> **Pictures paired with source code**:

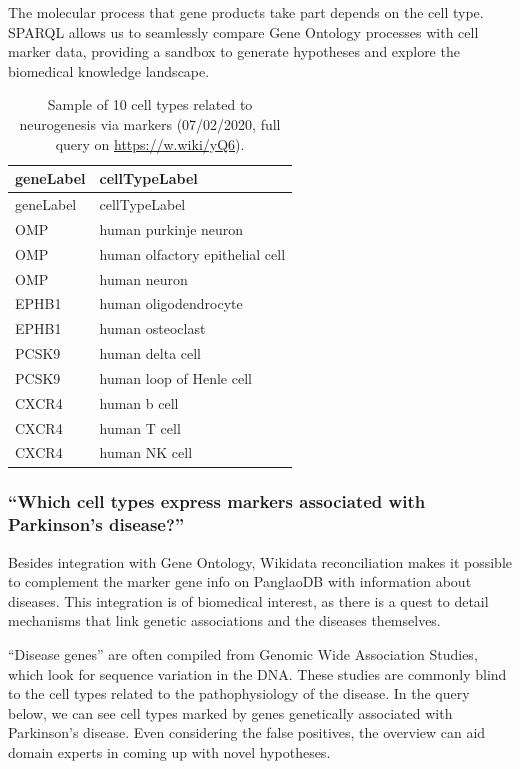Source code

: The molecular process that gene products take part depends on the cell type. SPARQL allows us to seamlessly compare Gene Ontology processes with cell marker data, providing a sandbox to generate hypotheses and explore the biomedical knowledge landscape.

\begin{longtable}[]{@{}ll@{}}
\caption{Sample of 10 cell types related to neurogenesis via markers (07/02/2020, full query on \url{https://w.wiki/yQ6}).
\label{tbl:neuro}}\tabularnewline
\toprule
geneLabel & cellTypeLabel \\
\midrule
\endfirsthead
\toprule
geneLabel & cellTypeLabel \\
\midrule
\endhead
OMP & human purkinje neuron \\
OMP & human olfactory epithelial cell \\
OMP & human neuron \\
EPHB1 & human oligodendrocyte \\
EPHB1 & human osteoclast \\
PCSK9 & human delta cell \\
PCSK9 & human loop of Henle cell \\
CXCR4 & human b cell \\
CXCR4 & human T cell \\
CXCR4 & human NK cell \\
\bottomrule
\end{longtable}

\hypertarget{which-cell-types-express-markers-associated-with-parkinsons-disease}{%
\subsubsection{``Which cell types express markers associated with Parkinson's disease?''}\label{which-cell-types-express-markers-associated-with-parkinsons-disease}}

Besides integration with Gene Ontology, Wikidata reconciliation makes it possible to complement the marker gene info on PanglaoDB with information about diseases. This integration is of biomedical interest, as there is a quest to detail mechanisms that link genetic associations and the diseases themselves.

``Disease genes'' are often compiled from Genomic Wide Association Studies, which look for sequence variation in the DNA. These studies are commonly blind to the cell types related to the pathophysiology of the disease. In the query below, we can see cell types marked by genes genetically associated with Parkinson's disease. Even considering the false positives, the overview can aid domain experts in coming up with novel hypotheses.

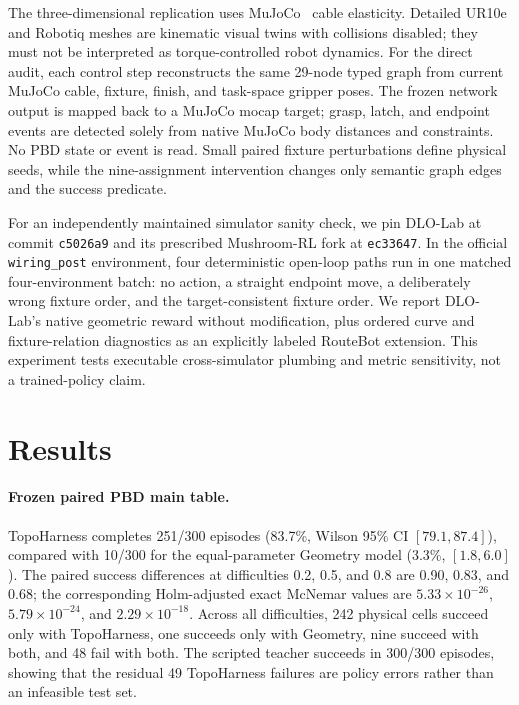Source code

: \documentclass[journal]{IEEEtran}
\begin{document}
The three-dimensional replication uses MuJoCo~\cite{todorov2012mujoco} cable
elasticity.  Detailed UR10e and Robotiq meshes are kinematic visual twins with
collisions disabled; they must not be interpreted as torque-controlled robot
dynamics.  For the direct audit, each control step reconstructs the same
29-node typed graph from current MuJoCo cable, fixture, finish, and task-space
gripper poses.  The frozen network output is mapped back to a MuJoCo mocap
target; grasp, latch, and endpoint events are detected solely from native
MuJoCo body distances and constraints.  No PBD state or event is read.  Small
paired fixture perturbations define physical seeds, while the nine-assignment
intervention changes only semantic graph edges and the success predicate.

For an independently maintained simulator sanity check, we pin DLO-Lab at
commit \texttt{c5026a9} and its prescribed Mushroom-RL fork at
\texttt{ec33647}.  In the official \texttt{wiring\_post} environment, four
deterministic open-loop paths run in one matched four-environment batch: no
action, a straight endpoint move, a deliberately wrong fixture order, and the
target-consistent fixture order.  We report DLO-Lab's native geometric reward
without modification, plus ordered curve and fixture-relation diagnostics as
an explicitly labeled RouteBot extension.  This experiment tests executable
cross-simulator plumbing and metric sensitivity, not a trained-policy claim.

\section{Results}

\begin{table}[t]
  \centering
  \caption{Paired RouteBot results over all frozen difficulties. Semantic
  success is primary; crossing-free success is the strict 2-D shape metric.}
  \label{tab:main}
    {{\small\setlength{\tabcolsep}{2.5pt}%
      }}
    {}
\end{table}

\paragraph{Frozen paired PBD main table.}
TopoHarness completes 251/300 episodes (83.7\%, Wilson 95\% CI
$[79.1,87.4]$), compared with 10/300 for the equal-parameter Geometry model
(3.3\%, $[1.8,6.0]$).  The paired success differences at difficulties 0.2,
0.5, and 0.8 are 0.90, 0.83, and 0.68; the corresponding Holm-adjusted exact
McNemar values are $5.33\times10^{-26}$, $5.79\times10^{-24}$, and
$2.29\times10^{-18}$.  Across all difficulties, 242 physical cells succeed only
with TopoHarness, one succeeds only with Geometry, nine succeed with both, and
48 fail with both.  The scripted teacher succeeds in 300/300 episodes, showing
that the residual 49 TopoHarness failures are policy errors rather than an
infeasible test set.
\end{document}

> **Task directions**: What is needed is an exact copy of the data, without any pictures.

> **Answer to this exercise**:
Source code

: The molecular process that gene products take part depends on the cell type. SPARQL allows us to seamlessly compare Gene Ontology processes with cell marker data, providing a sandbox to generate hypotheses and explore the biomedical knowledge landscape.

\begin{longtable}[]{@{}ll@{}}
\caption{Sample of 10 cell types related to neurogenesis via markers (07/02/2020, full query on \url{https://w.wiki/yQ6}).
\label{tbl:neuro}}\tabularnewline
\toprule
geneLabel & cellTypeLabel \\
\midrule
\endfirsthead
\toprule
geneLabel & cellTypeLabel \\
\midrule
\endhead
OMP & human purkinje neuron \\
OMP & human olfactory epithelial cell \\
OMP & human neuron \\
EPHB1 & human oligodendrocyte \\
EPHB1 & human osteoclast \\
PCSK9 & human delta cell \\
PCSK9 & human loop of Henle cell \\
CXCR4 & human b cell \\
CXCR4 & human T cell \\
CXCR4 & human NK cell \\
\bottomrule
\end{longtable}

\hypertarget{which-cell-types-express-markers-associated-with-parkinsons-disease}{%
\subsubsection{``Which cell types express markers associated with Parkinson's disease?''}\label{which-cell-types-express-markers-associated-with-parkinsons-disease}}

Besides integration with Gene Ontology, Wikidata reconciliation makes it possible to complement the marker gene info on PanglaoDB with information about diseases. This integration is of biomedical interest, as there is a quest to detail mechanisms that link genetic associations and the diseases themselves.

``Disease genes'' are often compiled from Genomic Wide Association Studies, which look for sequence variation in the DNA. These studies are commonly blind to the cell types related to the pathophysiology of the disease. In the query below, we can see cell types marked by genes genetically associated with Parkinson's disease. Even considering the false positives, the overview can aid domain experts in coming up with novel hypotheses.

Source code

: \documentclass[journal]{IEEEtran}
\begin{document}
The three-dimensional replication uses MuJoCo~\cite{todorov2012mujoco} cable
elasticity.  Detailed UR10e and Robotiq meshes are kinematic visual twins with
collisions disabled; they must not be interpreted as torque-controlled robot
dynamics.  For the direct audit, each control step reconstructs the same
29-node typed graph from current MuJoCo cable, fixture, finish, and task-space
gripper poses.  The frozen network output is mapped back to a MuJoCo mocap
target; grasp, latch, and endpoint events are detected solely from native
MuJoCo body distances and constraints.  No PBD state or event is read.  Small
paired fixture perturbations define physical seeds, while the nine-assignment
intervention changes only semantic graph edges and the success predicate.

For an independently maintained simulator sanity check, we pin DLO-Lab at
commit \texttt{c5026a9} and its prescribed Mushroom-RL fork at
\texttt{ec33647}.  In the official \texttt{wiring\_post} environment, four
deterministic open-loop paths run in one matched four-environment batch: no
action, a straight endpoint move, a deliberately wrong fixture order, and the
target-consistent fixture order.  We report DLO-Lab's native geometric reward
without modification, plus ordered curve and fixture-relation diagnostics as
an explicitly labeled RouteBot extension.  This experiment tests executable
cross-simulator plumbing and metric sensitivity, not a trained-policy claim.

\section{Results}

\begin{table}[t]
  \centering
  \caption{Paired RouteBot results over all frozen difficulties. Semantic
  success is primary; crossing-free success is the strict 2-D shape metric.}
  \label{tab:main}
    {{\small\setlength{\tabcolsep}{2.5pt}%
      }}
    {}
\end{table}

\paragraph{Frozen paired PBD main table.}
TopoHarness completes 251/300 episodes (83.7\%, Wilson 95\% CI
$[79.1,87.4]$), compared with 10/300 for the equal-parameter Geometry model
(3.3\%, $[1.8,6.0]$).  The paired success differences at difficulties 0.2,
0.5, and 0.8 are 0.90, 0.83, and 0.68; the corresponding Holm-adjusted exact
McNemar values are $5.33\times10^{-26}$, $5.79\times10^{-24}$, and
$2.29\times10^{-18}$.  Across all difficulties, 242 physical cells succeed only
with TopoHarness, one succeeds only with Geometry, nine succeed with both, and
48 fail with both.  The scripted teacher succeeds in 300/300 episodes, showing
that the residual 49 TopoHarness failures are policy errors rather than an
infeasible test set.
\end{document}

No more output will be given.